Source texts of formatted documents
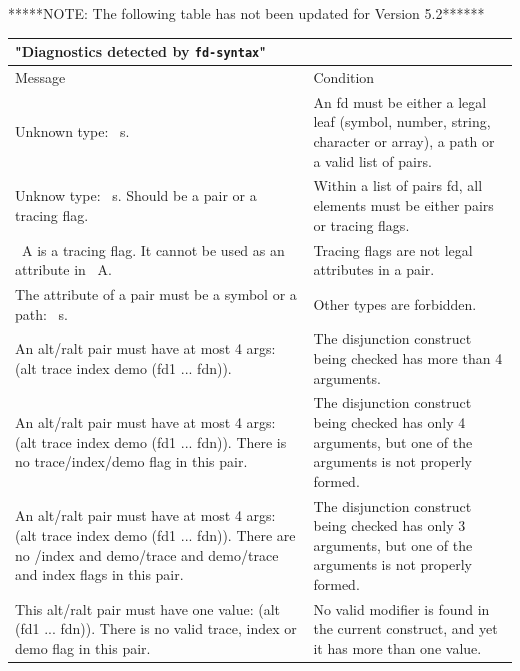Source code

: \documentclass[10pt,a4paper]{report}
\begin{document}
*****NOTE: The following table has not been updated for Version 5.2******

\begin{center}
    \begin{tabular}{ | p{3in} | p{3in} |}
    \hline
	"Diagnostics detected by {\tt fd-syntax}" \\ \hline
	
	Message & Condition \\ \hline

	Unknown type: ~s. & 
	An fd must be either a legal leaf (symbol, number, string, character or array), a path or a valid list of pairs. \\ \hline

Unknow type: ~s.  Should be a pair or a tracing flag. &Within a list of
pairs fd, all elements must be either pairs or tracing flags.
\index{tracing flag}  \\ \hline

~A is a tracing flag.  It cannot be used as an attribute in ~A. &Tracing
flags are not legal attributes in a pair.
\index{tracing flag}  \\ \hline

The attribute of a pair must be a symbol or a path: ~s. &Other types are
forbidden.  \\ \hline

An alt/ralt pair must have at most 4 args: (alt {trace} {index} {demo} (fd1
... fdn)). &The disjunction construct being checked has more than 4 arguments.  \\ \hline

An alt/ralt pair must have at most 4 args: (alt {trace} {index} {demo} (fd1
... fdn)).  There is no trace/index/demo flag in this pair. &The
disjunction construct being checked has only 4 arguments, but one of the
arguments is not properly formed.  \\ \hline

An alt/ralt pair must have at most 4 args: (alt {trace} {index} {demo} (fd1
... fdn)).  There are no /index and demo/trace and demo/trace and index
flags in this pair. &The disjunction construct being checked has only 3
arguments, but one of the arguments is not properly formed.  \\ \hline

This alt/ralt pair must have one value: (alt (fd1 ... fdn)).  There is no
valid trace, index or demo flag in this pair. &No valid modifier is found
in the current construct, and yet it has more than one value.  \\ \hline


\end{tabular}
\end{center}
\end{document}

### [WORK TO BE COMPLETED]
Exactly the lines from the one with "valid trace, index" through the final line of the entries are to be returned, both ends included.

### [RESPONSE TO THIS TASK]
valid trace, index or demo flag in this pair. &No valid modifier is found
in the current construct, and yet it has more than one value.  \\ \hline


\end{tabular}
\end{center}
\end{document}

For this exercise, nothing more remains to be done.